Bon, alors voilà. Je vous explique. Dernièrement, quand je rentre le soir à la maison, je ressens comme une douleur, par là dans la poitrine, du côté gauche, et si j'appuie avec mon doigt, je finis par trouver un point douloureux. Mais ce n'est pas tout. La sonnerie du téléphone me fait sursauter, comme si on m'avait collé un pétard aux fesses, et je ne tiens pas en place. Il faut que je fasse des choses, n'importe quoi, que je corrige quelques copies, plante quelques clous ou arrache un peu de chiendent. Si je me pose pour lire, regarder la télé ou même pour ne rien faire (oui, ça peut m'arriver), cette saleté de point douloureux se rappelle à moi. Pas question de regarder les films de guerre, les téléfilms violents ; je suis incapable de supporter le moindre suspense un peu angoissant. Alors, je me lève, je vais boire un verre d'eau, manger trois grains de raisin, une demi-pomme ou un carré de chocolat noir. Me voilà réduit aux comédies romantiques, franchouillardes, anglaises ou américaines, aux navets bien soporifiques, aux nullités télévisuelles, certes abondantes, mais enfin quand même, ce n'est plus une vie !

Je suis tendu comme une arbalète dont on va libérer le carreau et mon entourage à intérêt à s'y tenir justement (à carreau !). Je ne supporte rien, critique tout ou presque, avec âcreté. Bon, après ça, en général, je m'endors sans problème, mais, vers deux ou trois heures du matin, me voilà réveillé avec cette douleur qui me fait me tourner et retourner comme Saint Laurent sur son gril et me serre dans un étau comme si Torquemada lui-même me soumettait à la question ! J'avoue qu'à plusieurs reprises j'ai bien cru que j'allais faire un infarctus et un tant soit peu paniqué. Je crois bien qu'une fois ou l'autre, j'ai même dû réveiller ma femme.

À quelque chose malheur est bon, dit le proverbe. S'il le dit, c'est qu'il doit y avoir un peu de vrai, non ? Dans mon cas, c'est peut-être que, tant que je travaille, ÇA VA. Et ça va même plutôt bien ! Pourtant, si le travail était vraiment la santé, cela se saurait depuis le temps que le monde est monde et que l'homme, chassé du Paradis Terrestre, doit chercher pitance à la sueur de son front. Serais-je anormal de ce point de vue ?

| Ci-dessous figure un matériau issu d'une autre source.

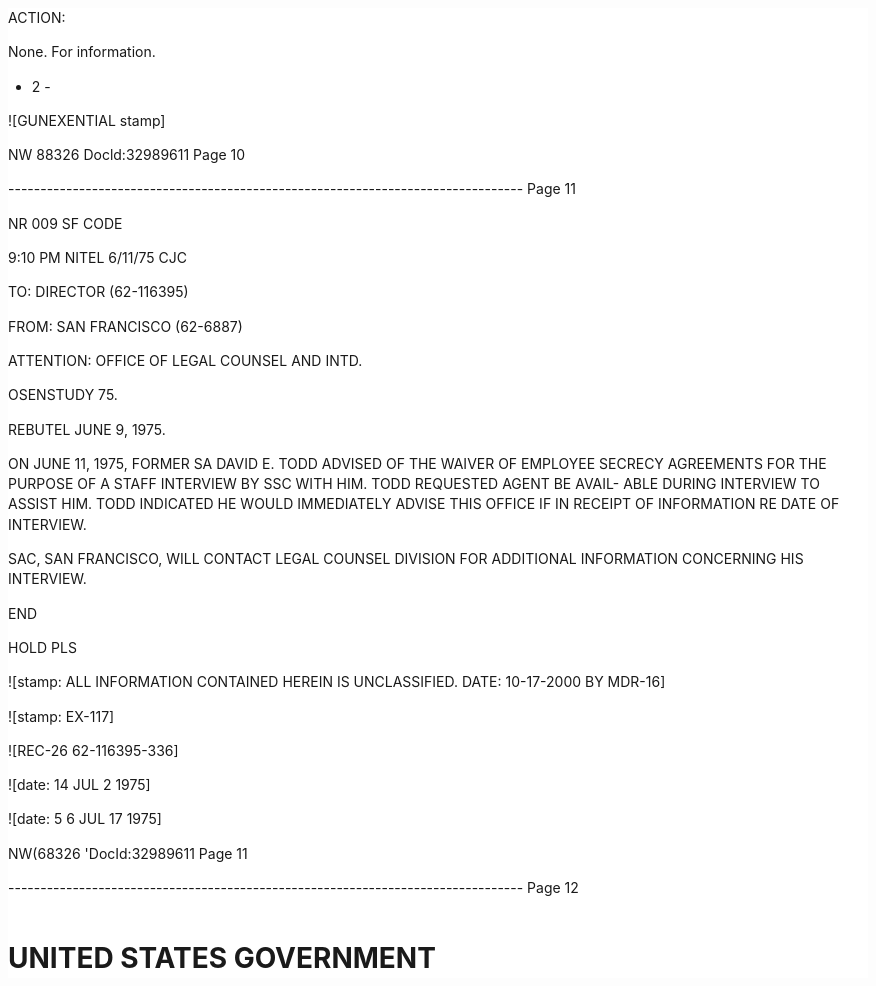 ACTION:

None. For information.



- 2 -

![GUNEXENTIAL stamp]

NW 88326 Docld:32989611 Page 10


-------------------------------------------------------------------------------- Page 11

NR 009 SF CODE

9:10 PM NITEL 6/11/75 CJC

TO: DIRECTOR (62-116395)

FROM: SAN FRANCISCO (62-6887)

ATTENTION: OFFICE OF LEGAL COUNSEL AND INTD.

OSENSTUDY 75.

REBUTEL JUNE 9, 1975.

ON JUNE 11, 1975, FORMER SA DAVID E. TODD ADVISED OF THE
WAIVER OF EMPLOYEE SECRECY AGREEMENTS FOR THE PURPOSE OF A
STAFF INTERVIEW BY SSC WITH HIM. TODD REQUESTED AGENT BE AVAIL-
ABLE DURING INTERVIEW TO ASSIST HIM. TODD INDICATED HE WOULD
IMMEDIATELY ADVISE THIS OFFICE IF IN RECEIPT OF INFORMATION RE
DATE OF INTERVIEW.

SAC, SAN FRANCISCO, WILL CONTACT LEGAL COUNSEL DIVISION FOR
ADDITIONAL INFORMATION CONCERNING HIS INTERVIEW.

END

HOLD PLS

![stamp: ALL INFORMATION CONTAINED HEREIN IS UNCLASSIFIED. DATE: 10-17-2000 BY MDR-16]

![stamp: EX-117]

![REC-26 62-116395-336]

![date: 14 JUL 2 1975]

![date: 5 6 JUL 17 1975]

NW(68326 'DocId:32989611 Page 11


-------------------------------------------------------------------------------- Page 12

# UNITED STATES GOVERNMENT
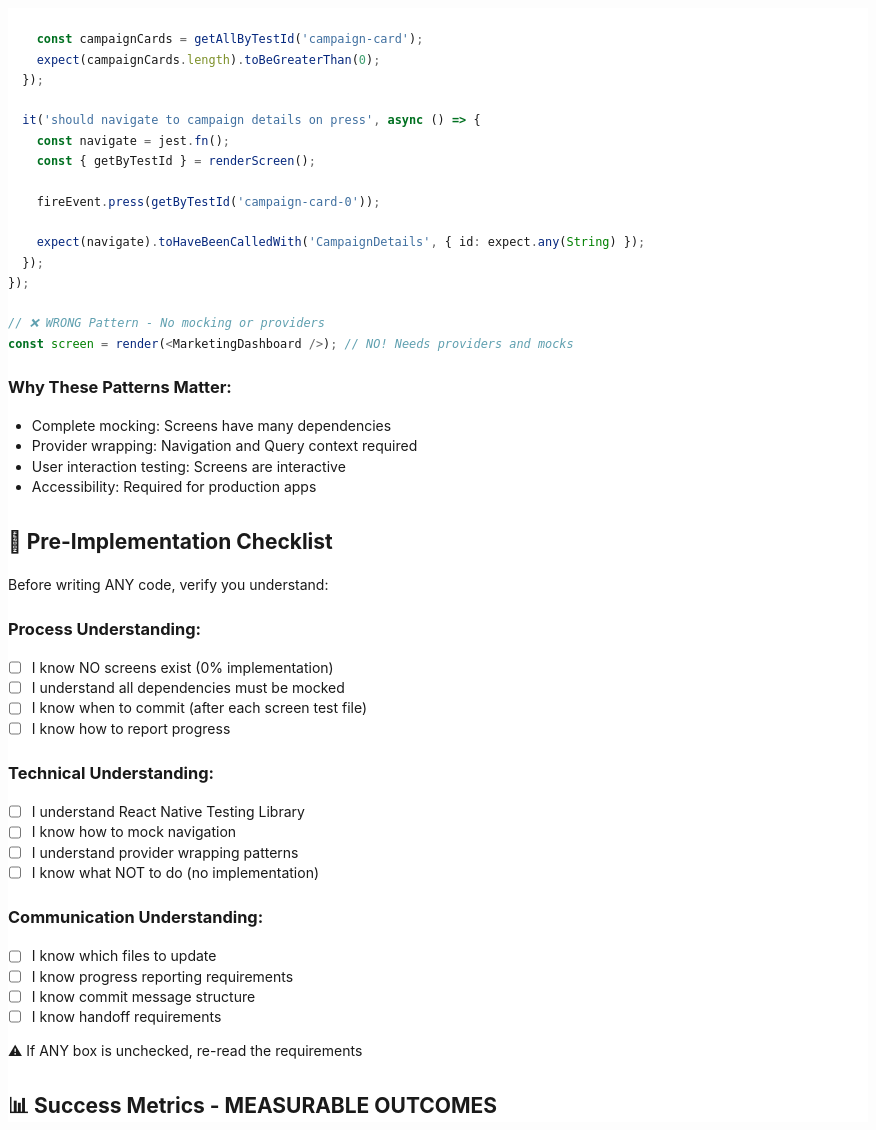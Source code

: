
 ```typescript
    
    const campaignCards = getAllByTestId('campaign-card');
    expect(campaignCards.length).toBeGreaterThan(0);
  });
  
  it('should navigate to campaign details on press', async () => {
    const navigate = jest.fn();
    const { getByTestId } = renderScreen();
    
    fireEvent.press(getByTestId('campaign-card-0'));
    
    expect(navigate).toHaveBeenCalledWith('CampaignDetails', { id: expect.any(String) });
  });
});

// ❌ WRONG Pattern - No mocking or providers
const screen = render(<MarketingDashboard />); // NO! Needs providers and mocks
```

### Why These Patterns Matter:
- Complete mocking: Screens have many dependencies
- Provider wrapping: Navigation and Query context required
- User interaction testing: Screens are interactive
- Accessibility: Required for production apps

## 🎯 Pre-Implementation Checklist

Before writing ANY code, verify you understand:

### Process Understanding:
- [ ] I know NO screens exist (0% implementation)
- [ ] I understand all dependencies must be mocked
- [ ] I know when to commit (after each screen test file)
- [ ] I know how to report progress

### Technical Understanding:
- [ ] I understand React Native Testing Library
- [ ] I know how to mock navigation
- [ ] I understand provider wrapping patterns
- [ ] I know what NOT to do (no implementation)

### Communication Understanding:
- [ ] I know which files to update
- [ ] I know progress reporting requirements
- [ ] I know commit message structure
- [ ] I know handoff requirements

⚠️ If ANY box is unchecked, re-read the requirements

## 📊 Success Metrics - MEASURABLE OUTCOMES
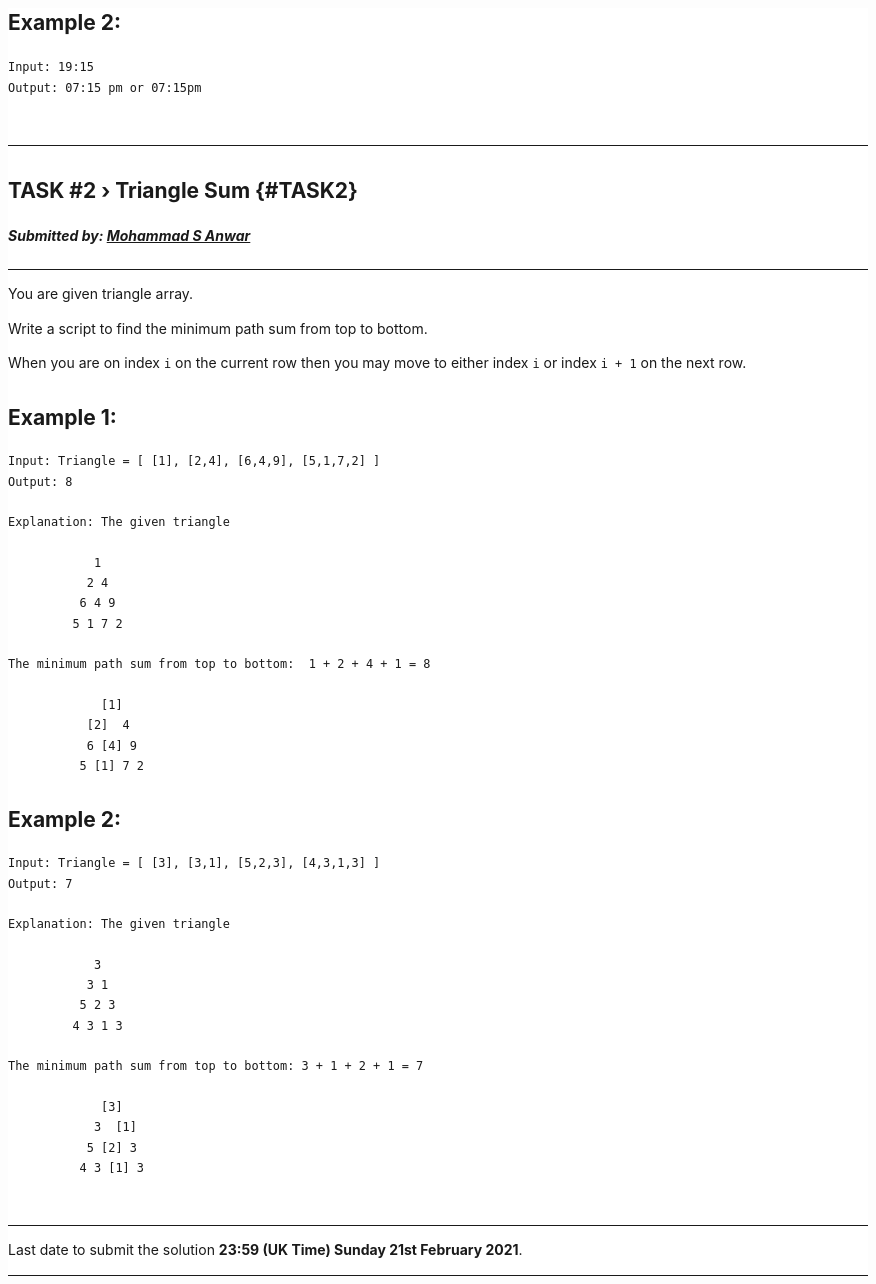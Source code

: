 ## Example 2:

    Input: 19:15
    Output: 07:15 pm or 07:15pm

<br>

***
## TASK #2 › Triangle Sum {#TASK2}
##### **Submitted by:** [Mohammad S Anwar](http://www.manwar.org)
***

You are given triangle array.

Write a script to find the minimum path sum from top to bottom.

When you are on index `i` on the current row then you may move to either index `i` or index `i + 1` on the next row.

## Example 1:

    Input: Triangle = [ [1], [2,4], [6,4,9], [5,1,7,2] ]
    Output: 8

    Explanation: The given triangle

                1
               2 4
              6 4 9
             5 1 7 2

    The minimum path sum from top to bottom:  1 + 2 + 4 + 1 = 8

                 [1]
               [2]  4
               6 [4] 9
              5 [1] 7 2

## Example 2:

    Input: Triangle = [ [3], [3,1], [5,2,3], [4,3,1,3] ]
    Output: 7

    Explanation: The given triangle

                3
               3 1
              5 2 3
             4 3 1 3

    The minimum path sum from top to bottom: 3 + 1 + 2 + 1 = 7

                 [3]
                3  [1]
               5 [2] 3
              4 3 [1] 3

<br>

***

Last date to submit the solution **23:59 (UK Time) Sunday 21st February 2021**.

***
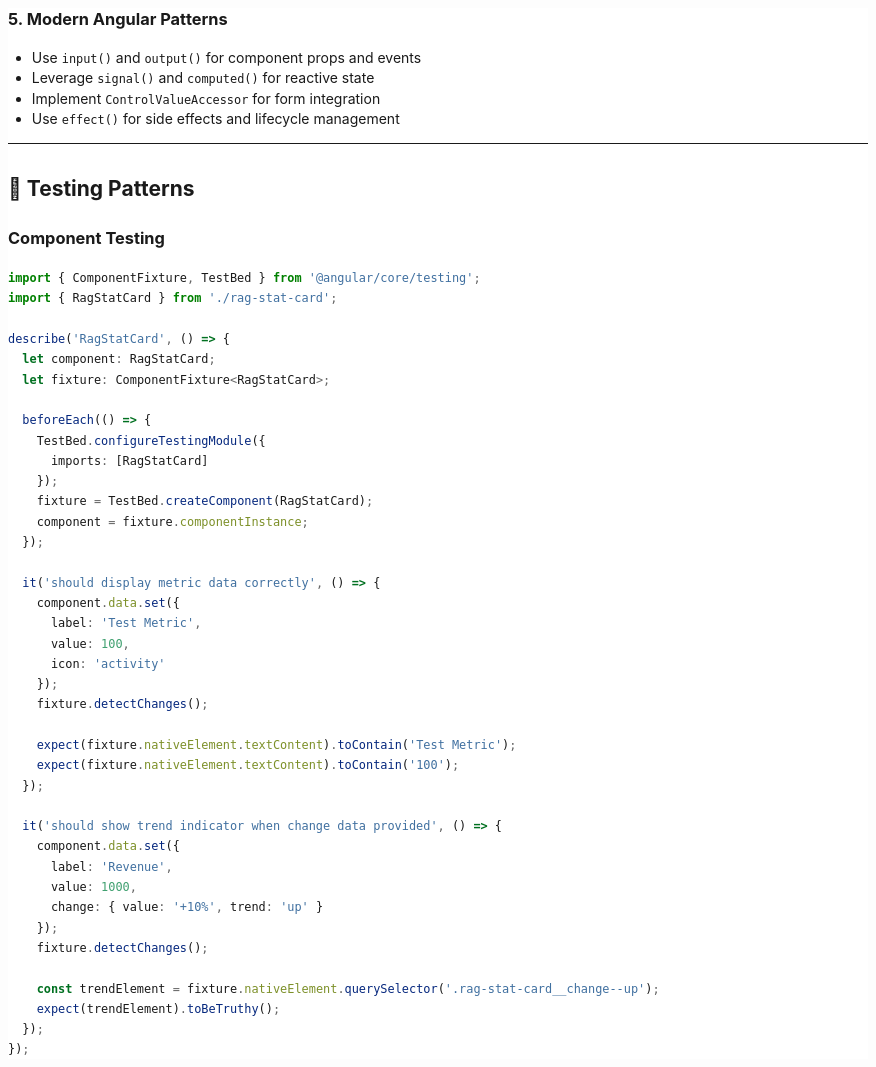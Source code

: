 ### 5. **Modern Angular Patterns**
- Use `input()` and `output()` for component props and events
- Leverage `signal()` and `computed()` for reactive state
- Implement `ControlValueAccessor` for form integration
- Use `effect()` for side effects and lifecycle management

---

## 🧪 Testing Patterns

### Component Testing
```typescript
import { ComponentFixture, TestBed } from '@angular/core/testing';
import { RagStatCard } from './rag-stat-card';

describe('RagStatCard', () => {
  let component: RagStatCard;
  let fixture: ComponentFixture<RagStatCard>;

  beforeEach(() => {
    TestBed.configureTestingModule({
      imports: [RagStatCard]
    });
    fixture = TestBed.createComponent(RagStatCard);
    component = fixture.componentInstance;
  });

  it('should display metric data correctly', () => {
    component.data.set({
      label: 'Test Metric',
      value: 100,
      icon: 'activity'
    });
    fixture.detectChanges();

    expect(fixture.nativeElement.textContent).toContain('Test Metric');
    expect(fixture.nativeElement.textContent).toContain('100');
  });

  it('should show trend indicator when change data provided', () => {
    component.data.set({
      label: 'Revenue',
      value: 1000,
      change: { value: '+10%', trend: 'up' }
    });
    fixture.detectChanges();

    const trendElement = fixture.nativeElement.querySelector('.rag-stat-card__change--up');
    expect(trendElement).toBeTruthy();
  });
});
```
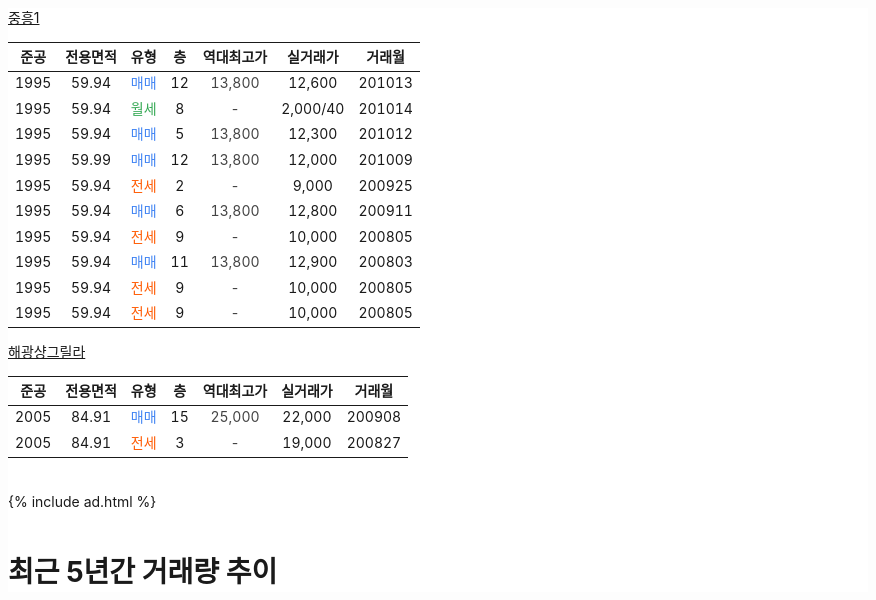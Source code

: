 [중흥1](https://search.naver.com/search.naver?query=%EA%B4%91%EC%A3%BC%EA%B4%91%EC%97%AD%EC%8B%9C+%EA%B4%91%EC%82%B0%EA%B5%AC+%EC%8B%A0%EC%B0%BD%EB%8F%99+%EC%A4%91%ED%9D%A51)

|준공|전용면적|유형|층|역대최고가|실거래가|거래월|
|:---:|:---:|:---:|:---:|:---:|:---:|:---:|
|1995|59.94|<span style="color:#4285f3">매매</span>|12|<span style="color:#444444">13,800</span>|12,600|201013|
|1995|59.94|<span style="color:#34a853">월세</span>|8|<span style="color:#444444">-</span>|2,000/40|201014|
|1995|59.94|<span style="color:#4285f3">매매</span>|5|<span style="color:#444444">13,800</span>|12,300|201012|
|1995|59.99|<span style="color:#4285f3">매매</span>|12|<span style="color:#444444">13,800</span>|12,000|201009|
|1995|59.94|<span style="color:#ff5a00">전세</span>|2|<span style="color:#444444">-</span>|9,000|200925|
|1995|59.94|<span style="color:#4285f3">매매</span>|6|<span style="color:#444444">13,800</span>|12,800|200911|
|1995|59.94|<span style="color:#ff5a00">전세</span>|9|<span style="color:#444444">-</span>|10,000|200805|
|1995|59.94|<span style="color:#4285f3">매매</span>|11|<span style="color:#444444">13,800</span>|12,900|200803|
|1995|59.94|<span style="color:#ff5a00">전세</span>|9|<span style="color:#444444">-</span>|10,000|200805|
|1995|59.94|<span style="color:#ff5a00">전세</span>|9|<span style="color:#444444">-</span>|10,000|200805|

[해광샹그릴라](https://search.naver.com/search.naver?query=%EA%B4%91%EC%A3%BC%EA%B4%91%EC%97%AD%EC%8B%9C+%EA%B4%91%EC%82%B0%EA%B5%AC+%EC%8B%A0%EC%B0%BD%EB%8F%99+%ED%95%B4%EA%B4%91%EC%83%B9%EA%B7%B8%EB%A6%B4%EB%9D%BC)

|준공|전용면적|유형|층|역대최고가|실거래가|거래월|
|:---:|:---:|:---:|:---:|:---:|:---:|:---:|
|2005|84.91|<span style="color:#4285f3">매매</span>|15|<span style="color:#444444">25,000</span>|22,000|200908|
|2005|84.91|<span style="color:#ff5a00">전세</span>|3|<span style="color:#444444">-</span>|19,000|200827|


<br>
{% include ad.html %}
<br>

# 최근 5년간 거래량 추이


<div style="width:100%;">
    <canvas id="deal_progress" height="200"></canvas>
</div>

<script>
new Chart(document.getElementById("deal_progress"), {
    type: 'line',
    data: {
        labels: ['201510','201511','201512','201601','201602','201603','201604','201605','201606','201607','201608','201609','201610','201611','201612','201701','201702','201703','201704','201705','201706','201707','201708','201709','201710','201711','201712','201801','201802','201803','201804','201805','201806','201807','201808','201809','201810','201811','201812','201901','201902','201903','201904','201905','201906','201907','201908','201909','201910','201911','201912','202001','202002','202003','202004','202005','202006','202007','202008','202009','202010'],
        datasets: [{
            label: '매매',
            pointRadius: 1,
            data: [59, 43, 40, 46, 45, 49, 65, 50, 59, 74, 55, 54, 80, 60, 64, 44, 52, 57, 46, 57, 66, 51, 40, 50, 40, 70, 45, 67, 46, 92, 60, 62, 59, 56, 88, 96, 85, 67, 52, 53, 42, 41, 53, 35, 50, 58, 60, 82, 68, 69, 98, 69, 93, 90, 55, 74, 77, 73, 64, 90, 38],
            borderColor: "rgba(255, 201, 14, 1)",
            backgroundColor: "rgba(255, 201, 14, 0.5)",
            fill: false,
            lineTension: 0
        },{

Et quelle idée aussi d'avoir embrassé une profession avec si peu d'heures d'activité et autant de semaines de vacances !

Combien ? J'ose à peine vous le dire ? Seize, figurez-vous. C'est effrayant, n'est-ce pas, tout ce temps libre à meubler sans pouvoir "fare niente" ? Seul l'État peut se permettre de payer des gens à travailler aussi peu, vous avez raison. Vous avez deviné mon Administration, bien entendu. Combien d'heures de cours par semaine ? Non, je vous en prie, ne me demandez pas ça, vous accroissez mon calvaire. Quelle idée ai-je eue aussi de vouloir devenir professeur, de réussir l'agrégation, de demander à enseigner en Classes Préparatoires où je ne dois plus que onze heures hebdomadaires, en vertu d'un savant calcul que l'Administration elle-même a du mal à faire ? Si au moins j'étais resté instituteur, j'aurais été de neuf heures à quatre heures et demie devant les élèves, cinq jours sur sept, et je n'aurais pas eu le temps de penser à cette maudite douleur, alors que, dans ma déplorable situation, il m'est arrivé, certaines années, d'expédier en trois demi-journées mes ridicules obligations de service. Bien sûr, il y a les cours à préparer et les copies à corriger, mais, même en faisant durer la chose, et je peux vous assurer que je corrige à doses homéopathiques, il me reste beaucoup trop de temps libre pour m'accommoder de ce point névralgique persistant.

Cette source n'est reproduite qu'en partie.